Jamaica meets latest IMF targets
The IMF noted that the current account has improved and net international reserves increased to more than US$1 billion by end-December (with gross reserves at US$1.8 billion, equivalent to more than three months of imports).
KINGSTON, Jamaica, CMC – Jamaica has met all the quantitative targets of the International Monetary Fund , paving the way for a draw down of US$71 million.
The announcement was made on Thursday at the conclusion of an IMF mission to conduct discussions on the third review of Jamaica’s IMF-supported program under the Extended Fund Facility (EFF).
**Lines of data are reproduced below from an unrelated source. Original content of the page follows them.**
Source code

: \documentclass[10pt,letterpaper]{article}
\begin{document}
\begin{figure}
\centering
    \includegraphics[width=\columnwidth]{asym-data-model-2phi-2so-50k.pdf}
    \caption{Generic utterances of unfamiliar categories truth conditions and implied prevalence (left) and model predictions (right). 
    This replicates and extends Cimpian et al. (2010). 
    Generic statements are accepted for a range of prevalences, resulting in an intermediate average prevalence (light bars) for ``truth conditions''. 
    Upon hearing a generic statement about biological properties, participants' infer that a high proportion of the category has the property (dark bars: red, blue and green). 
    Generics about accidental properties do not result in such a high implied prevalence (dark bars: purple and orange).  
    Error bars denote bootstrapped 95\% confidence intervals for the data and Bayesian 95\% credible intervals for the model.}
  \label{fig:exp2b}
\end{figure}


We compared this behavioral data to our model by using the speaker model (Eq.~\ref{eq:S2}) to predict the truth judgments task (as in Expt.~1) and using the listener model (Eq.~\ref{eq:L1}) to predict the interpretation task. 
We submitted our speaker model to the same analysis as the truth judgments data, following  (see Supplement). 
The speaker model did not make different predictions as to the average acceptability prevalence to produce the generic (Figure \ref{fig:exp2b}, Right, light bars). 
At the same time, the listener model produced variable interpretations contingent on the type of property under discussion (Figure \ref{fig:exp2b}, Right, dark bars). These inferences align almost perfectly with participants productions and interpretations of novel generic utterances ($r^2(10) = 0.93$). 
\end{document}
According to Jan Kees Martijn, the Fund’s mission chief for Jamaica, the Fund mission reached preliminary understandings with the authorities on a set of economic policies detailed in an updated Letter of Intent.” Discussions with the authorities focused on economic performance under the program and policies for the remainder of the programme period.”
He noted that the current account has improved and net international reserves increased to more than US$1 billion by end-December (with gross reserves at US$1.8 billion, equivalent to more than three months of imports).
“Overall policy implementation under the programme remains strong. All quantitative performance targets and indicative targets for end-December were met, including the floor on social spending. All structural benchmarks to date have also been met.”
He added that for 2014 and beyond, the critical challenge remains to support economic growth, while continuing to undertake the necessary fiscal adjustment.
Key elements of the authorities’ updated programme include actions to promote growth by improving competitiveness and the business climate and pursuing strategic investments.
“Priority reforms will include a new on-line process for business registration, streamlining the development application approval process and putting in place a tracking system, projects to reduce the cost of electricity, and reforms to enhance access to credit and make the labor market more flexible.”
The IMF team pointed to the need for the implementation of an action plan to modernize tax and customs administration, with a stronger Large Taxpayers Office, improved IT systems and performance measurement and actions to lower the cost of compliance for taxpayers and towards trade facilitation.
They also pointed to the establishment of an effective fiscal rule to enhance fiscal transparency and lock in the gains from fiscal consolidation; the further developing the financial system and strengthening the social protection framework, with enhanced efforts to move recipients from welfare to work.